That's where things get custom and messy. The workaround is chunking. The client splits the file into pieces — say five megabyte chunks — uploads each one as a separate HTTP request, and tracks which ones succeeded. If the connection drops, it only retries the failed chunks. But this is all application logic. You're building a mini protocol on top of HTTP, with your own tracking database, your own retry semantics, your own error handling. Every app that does this has a slightly different implementation, and they all have bugs.

Which is the kind of problem that eventually makes someone say "we should standardize this before we all go insane.

That someone was the team behind TUS. T-U-S, which stands for The Upload Server, though everyone just calls it TUS. It's an open standard, version one point zero, and it solves upload resumption cleanly at the protocol level. Here's the flow. The client sends a POST to create a new upload. The server returns a unique URL just for that upload — something like slash files slash a seven f three b nine. No data has been sent yet. Then the client sends PATCH requests to that URL with an Upload-Offset header saying "I'm starting at byte zero" or "I'm resuming at byte fifteen million." The server looks at what it already has, verifies the offset matches, and accepts only the new data. Each successful PATCH returns a 204 No Content with the updated offset.

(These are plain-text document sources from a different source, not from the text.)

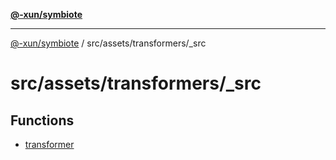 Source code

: [**@-xun/symbiote**](../../../../README.md)

***

[@-xun/symbiote](../../../../README.md) / src/assets/transformers/\_src

# src/assets/transformers/\_src

## Functions

- [transformer](functions/transformer.md)
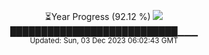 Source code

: <p align="center">
⏳Year Progress (92.12 %) <img src="https://file5s.ratemyserver.net/mobs/1062.gif"><br>
███████████████████████████▁▁▁ <br>
<sub>Updated: Sun, 03 Dec 2023 06:02:43 GMT</sub>
</p>

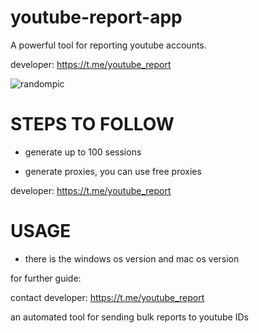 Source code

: # youtube-report-app
A powerful tool for reporting youtube accounts.

developer:  https://t.me/youtube_report

![randompic](https://github.com/user-attachments/assets/a67ab1db-8810-4ccf-ac04-6739b37c6a97)

# STEPS TO FOLLOW
- generate up to 100 sessions

- generate proxies, you can use free proxies

developer:  https://t.me/youtube_report

# USAGE
- there is the windows os version and mac os version

for further guide:

contact developer:  https://t.me/youtube_report

an automated tool for sending bulk reports to youtube IDs

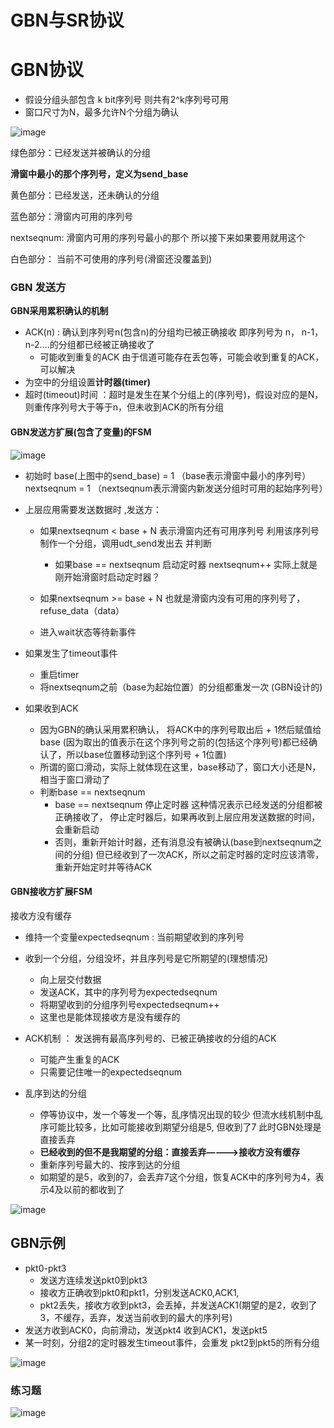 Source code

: 

# GBN与SR协议


# GBN协议   

* 假设分组头部包含 k bit序列号  则共有2^k序列号可用  
* 窗口尺寸为N，最多允许N个分组为确认  

![image](https://user-images.githubusercontent.com/58176267/160112562-0f3bec93-e4e9-4fdb-a5ce-c9f99bdae223.png)  

绿色部分：已经发送并被确认的分组  

**滑窗中最小的那个序列号，定义为send_base**

黄色部分：已经发送，还未确认的分组

蓝色部分：滑窗内可用的序列号 

nextseqnum: 滑窗内可用的序列号最小的那个  所以接下来如果要用就用这个  

白色部分： 当前不可使用的序列号(滑窗还没覆盖到)  

### GBN 发送方


**GBN采用累积确认的机制**

* ACK(n) : 确认到序列号n(包含n)的分组均已被正确接收  即序列号为 n， n-1， n-2....的分组都已经被正确接收了 
    * 可能收到重复的ACK  由于信道可能存在丢包等，可能会收到重复的ACK，可以解决
* 为空中的分组设置**计时器(timer)**  
* 超时(timeout)时间 ：超时是发生在某个分组上的(序列号)，假设对应的是N，则重传序列号大于等于n，但未收到ACK的所有分组


#### GBN发送方扩展(包含了变量)的FSM  


![image](https://user-images.githubusercontent.com/58176267/160113849-a53ef0a9-9ea9-4dee-9bf0-9b7f580b331e.png)

* 初始时 base(上图中的send_base) = 1  （base表示滑窗中最小的序列号） nextseqnum = 1 （nextseqnum表示滑窗内新发送分组时可用的起始序列号）

* 上层应用需要发送数据时 ,发送方：
    * 如果nextseqnum < base + N  表示滑窗内还有可用序列号  利用该序列号制作一个分组，调用udt_send发出去 并判断 
        * 如果base == nextseqnum 启动定时器   nextseqnum++   实际上就是刚开始滑窗时启动定时器？  
    * 如果nextseqnum >= base + N 也就是滑窗内没有可用的序列号了，refuse_data（data）  

    * 进入wait状态等待新事件

* 如果发生了timeout事件
    * 重启timer 
    * 将nextseqnum之前（base为起始位置）的分组都重发一次   (GBN设计的)

* 如果收到ACK 
    * 因为GBN的确认采用累积确认， 将ACK中的序列号取出后 + 1然后赋值给base (因为取出的值表示在这个序列号之前的(包括这个序列号)都已经确认了，所以base位置移动到这个序列号 + 1位置)  
    * 所谓的窗口滑动，实际上就体现在这里，base移动了，窗口大小还是N，相当于窗口滑动了  
    * 判断base == nextseqnum
        *  base == nextseqnum 停止定时器   这种情况表示已经发送的分组都被正确接收了，  停止定时器后，如果再收到上层应用发送数据的时间，会重新启动
        *  否则，重新开始计时器，还有消息没有被确认(base到nextseqnum之间的分组)  但已经收到了一次ACK，所以之前定时器的定时应该清零，重新开始定时并等待ACK  



#### GBN接收方扩展FSM  

接收方没有缓存

* 维持一个变量expectedseqnum : 当前期望收到的序列号

* 收到一个分组，分组没坏，并且序列号是它所期望的(理想情况)
    * 向上层交付数据
    * 发送ACK，其中的序列号为expectedseqnum
    * 将期望收到的分组序列号expectedseqnum++ 
    * 这里也是能体现接收方是没有缓存的 

* ACK机制 ： 发送拥有最高序列号的、已被正确接收的分组的ACK  
    * 可能产生重复的ACK
    * 只需要记住唯一的expectedseqnum  

* 乱序到达的分组
    * 停等协议中，发一个等发一个等，乱序情况出现的较少 但流水线机制中乱序可能比较多，比如可能接收到期望分组是5, 但收到了7 此时GBN处理是直接丢弃
    * **已经收到的但不是我期望的分组：直接丢弃————>接收方没有缓存**  
    * 重新序列号最大的、按序到达的分组  
    * 如期望的是5，收到的7，会丢弃7这个分组，恢复ACK中的序列号为4，表示4及以前的都收到了  

![image](https://user-images.githubusercontent.com/58176267/160117660-8615d90e-1206-4778-8a10-ff5f66bead61.png)



## GBN示例  

* pkt0-pkt3  
   * 发送方连续发送pkt0到pkt3 
   * 接收方正确收到pkt0和pkt1，分别发送ACK0,ACK1, 
   * pkt2丢失，接收方收到pkt3，会丢掉，并发送ACK1(期望的是2，收到了3，不缓存，丢弃，发送当前收到的最大的序列号)  
* 发送方收到ACK0，向前滑动，发送pkt4    收到ACK1，发送pkt5  
* 某一时刻，分组2的定时器发生timeout事件，会重发 pkt2到pkt5的所有分组  

![image](https://user-images.githubusercontent.com/58176267/160118732-4ca88349-845d-4ac6-bd34-bf169cf1d4b3.png)


### 练习题  


![image](https://user-images.githubusercontent.com/58176267/160118823-4ee25cf0-42f4-4312-9b76-577de0cbf77f.png)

The URL is the session. The server doesn't need to remember you — it just needs to know what's at that endpoint.

And the Upload-Offset header is the handshake. The client says "I believe you have this many bytes, here's the next batch." If the offset is wrong — maybe the server crashed and lost some data — the server responds with a 409 Conflict and tells the client the correct offset. The client adjusts and resends. It's a negotiation, not an assumption.

This is actually deployed? This isn't some RFC that three people implemented?

Vimeo uses it for video uploads. Google Photos uses a TUS-like chunked mechanism for large videos from mobile devices. Major CDNs support it. There are client libraries in over twenty languages. It's real infrastructure. And the elegance is that the server implementation is straightforward — you're basically appending bytes to a file and tracking an integer offset. The complexity lives in the client, where it belongs, because the client is the one with the flaky connection.

Which brings us to what the client actually has to do to make this reliable. Because the protocol handles the client-server conversation, but the app still has to survive its own crashes.

This is the part nobody thinks about. The app needs to persist upload progress locally. If you're uploading a four gigabyte video and the app crashes at ninety percent, it has to wake up and know exactly where it left off. That means writing state to disk — usually SQLite or a simple JSON file — every time a chunk completes.

That's a tradeoff. Write too often and you drain the battery on a phone. Write too rarely and a crash loses more progress.

There's also the atomicity problem. If you're updating a progress file and the app crashes mid-write, you get a corrupted state file and the upload might restart from zero even though the server has most of the data. The fix is atomic writes — write to a temp file, then rename it over the real one. But that adds a filesystem sync operation, which on mobile flash storage can be surprisingly slow.

You're trading off reliability against latency and battery, and the right answer depends on whether your user is on Wi-Fi at a desk or cellular in a moving car. The protocol can't decide that for you.

This is where tools like rclone get interesting. rclone does chunked transfers with retry logic, and it tracks SHA-256 hashes of each chunk. So when it resumes, it doesn't just trust the byte offset — it can verify that the data the server already has is actually correct. No silent corruption from a network glitch that flipped a bit mid-transfer.

Which is the kind of paranoia you want in something that's syncing your backups. Trust but verify, except the trust part is optional.

That verification layer becomes critical when you zoom out and think about what resumable uploads actually enable for app design. It's not just a convenience feature. It changes the reliability calculus entirely. You can design for eventually consistent uploads — the user taps "share," walks into a dead zone, and three hours later the file just shows up in the cloud. The app doesn't need to block on a spinner. It can fire and forget.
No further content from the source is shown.